▶ [YOUR ASSIGNMENT]: A verbatim copy of the data is wanted, minus any picture in it.

::: PROVIDED INFORMATION :::

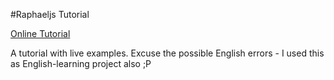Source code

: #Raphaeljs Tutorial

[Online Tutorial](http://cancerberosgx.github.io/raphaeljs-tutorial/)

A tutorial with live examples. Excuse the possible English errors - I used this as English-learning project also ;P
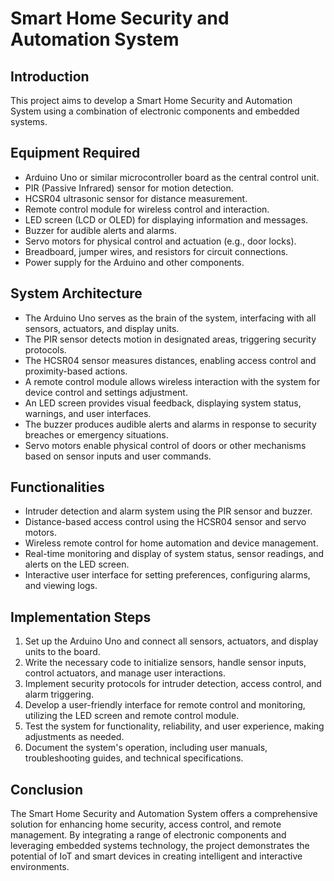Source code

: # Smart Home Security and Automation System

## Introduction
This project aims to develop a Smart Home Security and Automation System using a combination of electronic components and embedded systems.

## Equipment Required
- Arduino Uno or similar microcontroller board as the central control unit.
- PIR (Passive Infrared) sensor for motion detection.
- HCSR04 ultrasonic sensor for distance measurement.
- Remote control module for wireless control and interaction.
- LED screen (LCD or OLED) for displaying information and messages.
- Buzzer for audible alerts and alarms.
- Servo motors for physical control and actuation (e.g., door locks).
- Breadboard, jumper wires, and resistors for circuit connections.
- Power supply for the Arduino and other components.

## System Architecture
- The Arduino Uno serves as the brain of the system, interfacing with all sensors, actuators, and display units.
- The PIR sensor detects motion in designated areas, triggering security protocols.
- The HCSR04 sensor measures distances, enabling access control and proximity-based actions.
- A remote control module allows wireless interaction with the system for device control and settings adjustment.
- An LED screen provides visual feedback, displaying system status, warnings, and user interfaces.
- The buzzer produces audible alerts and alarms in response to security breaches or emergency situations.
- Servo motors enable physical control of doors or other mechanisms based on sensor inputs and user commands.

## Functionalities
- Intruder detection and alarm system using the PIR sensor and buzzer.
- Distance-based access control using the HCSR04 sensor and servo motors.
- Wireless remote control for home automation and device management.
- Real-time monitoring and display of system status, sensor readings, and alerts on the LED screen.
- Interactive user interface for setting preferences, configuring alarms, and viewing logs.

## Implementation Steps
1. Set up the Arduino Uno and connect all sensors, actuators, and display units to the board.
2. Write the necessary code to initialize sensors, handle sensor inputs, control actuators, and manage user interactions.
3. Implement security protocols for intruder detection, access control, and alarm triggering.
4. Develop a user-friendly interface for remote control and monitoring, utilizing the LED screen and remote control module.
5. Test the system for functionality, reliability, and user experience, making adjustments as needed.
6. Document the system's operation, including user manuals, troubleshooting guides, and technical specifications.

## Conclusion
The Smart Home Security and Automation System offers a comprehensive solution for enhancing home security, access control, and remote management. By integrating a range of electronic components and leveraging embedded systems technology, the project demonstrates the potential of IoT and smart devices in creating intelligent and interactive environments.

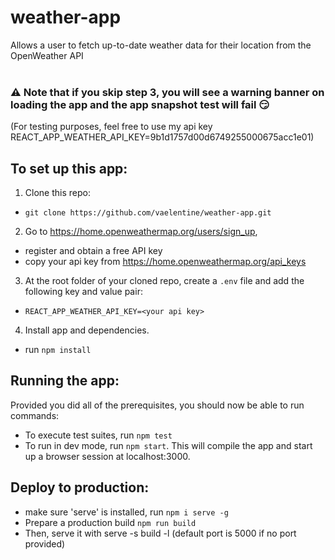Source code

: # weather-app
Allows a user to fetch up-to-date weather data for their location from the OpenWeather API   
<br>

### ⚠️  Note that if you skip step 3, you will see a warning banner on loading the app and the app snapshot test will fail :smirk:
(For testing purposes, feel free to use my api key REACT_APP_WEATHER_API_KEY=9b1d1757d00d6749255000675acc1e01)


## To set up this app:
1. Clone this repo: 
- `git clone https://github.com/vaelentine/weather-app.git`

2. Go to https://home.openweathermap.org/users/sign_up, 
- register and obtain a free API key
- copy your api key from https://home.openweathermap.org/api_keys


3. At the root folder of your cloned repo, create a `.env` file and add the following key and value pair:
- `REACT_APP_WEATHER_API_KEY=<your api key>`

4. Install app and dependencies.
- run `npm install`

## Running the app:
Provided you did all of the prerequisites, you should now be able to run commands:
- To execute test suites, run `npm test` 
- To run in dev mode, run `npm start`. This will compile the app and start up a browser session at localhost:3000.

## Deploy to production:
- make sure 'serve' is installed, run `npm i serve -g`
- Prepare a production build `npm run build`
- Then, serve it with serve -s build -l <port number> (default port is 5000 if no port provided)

:::

▶ [ANSWER FOR THE TASK]:
Source code

: #Raphaeljs Tutorial

[Online Tutorial](http://cancerberosgx.github.io/raphaeljs-tutorial/)

A tutorial with live examples. Excuse the possible English errors - I used this as English-learning project also ;P
Source code

: # Smart Home Security and Automation System

## Introduction
This project aims to develop a Smart Home Security and Automation System using a combination of electronic components and embedded systems.

## Equipment Required
- Arduino Uno or similar microcontroller board as the central control unit.
- PIR (Passive Infrared) sensor for motion detection.
- HCSR04 ultrasonic sensor for distance measurement.
- Remote control module for wireless control and interaction.
- LED screen (LCD or OLED) for displaying information and messages.
- Buzzer for audible alerts and alarms.
- Servo motors for physical control and actuation (e.g., door locks).
- Breadboard, jumper wires, and resistors for circuit connections.
- Power supply for the Arduino and other components.

## System Architecture
- The Arduino Uno serves as the brain of the system, interfacing with all sensors, actuators, and display units.
- The PIR sensor detects motion in designated areas, triggering security protocols.
- The HCSR04 sensor measures distances, enabling access control and proximity-based actions.
- A remote control module allows wireless interaction with the system for device control and settings adjustment.
- An LED screen provides visual feedback, displaying system status, warnings, and user interfaces.
- The buzzer produces audible alerts and alarms in response to security breaches or emergency situations.
- Servo motors enable physical control of doors or other mechanisms based on sensor inputs and user commands.

## Functionalities
- Intruder detection and alarm system using the PIR sensor and buzzer.
- Distance-based access control using the HCSR04 sensor and servo motors.
- Wireless remote control for home automation and device management.
- Real-time monitoring and display of system status, sensor readings, and alerts on the LED screen.
- Interactive user interface for setting preferences, configuring alarms, and viewing logs.

## Implementation Steps
1. Set up the Arduino Uno and connect all sensors, actuators, and display units to the board.
2. Write the necessary code to initialize sensors, handle sensor inputs, control actuators, and manage user interactions.
3. Implement security protocols for intruder detection, access control, and alarm triggering.
4. Develop a user-friendly interface for remote control and monitoring, utilizing the LED screen and remote control module.
5. Test the system for functionality, reliability, and user experience, making adjustments as needed.
6. Document the system's operation, including user manuals, troubleshooting guides, and technical specifications.

## Conclusion
The Smart Home Security and Automation System offers a comprehensive solution for enhancing home security, access control, and remote management. By integrating a range of electronic components and leveraging embedded systems technology, the project demonstrates the potential of IoT and smart devices in creating intelligent and interactive environments.

Source code

: # weather-app
Allows a user to fetch up-to-date weather data for their location from the OpenWeather API   
<br>

### ⚠️  Note that if you skip step 3, you will see a warning banner on loading the app and the app snapshot test will fail :smirk:
(For testing purposes, feel free to use my api key REACT_APP_WEATHER_API_KEY=9b1d1757d00d6749255000675acc1e01)


## To set up this app:
1. Clone this repo: 
- `git clone https://github.com/vaelentine/weather-app.git`

2. Go to https://home.openweathermap.org/users/sign_up, 
- register and obtain a free API key
- copy your api key from https://home.openweathermap.org/api_keys


3. At the root folder of your cloned repo, create a `.env` file and add the following key and value pair:
- `REACT_APP_WEATHER_API_KEY=<your api key>`

4. Install app and dependencies.
- run `npm install`

## Running the app:
Provided you did all of the prerequisites, you should now be able to run commands:
- To execute test suites, run `npm test` 
- To run in dev mode, run `npm start`. This will compile the app and start up a browser session at localhost:3000.

## Deploy to production:
- make sure 'serve' is installed, run `npm i serve -g`
- Prepare a production build `npm run build`
- Then, serve it with serve -s build -l <port number> (default port is 5000 if no port provided)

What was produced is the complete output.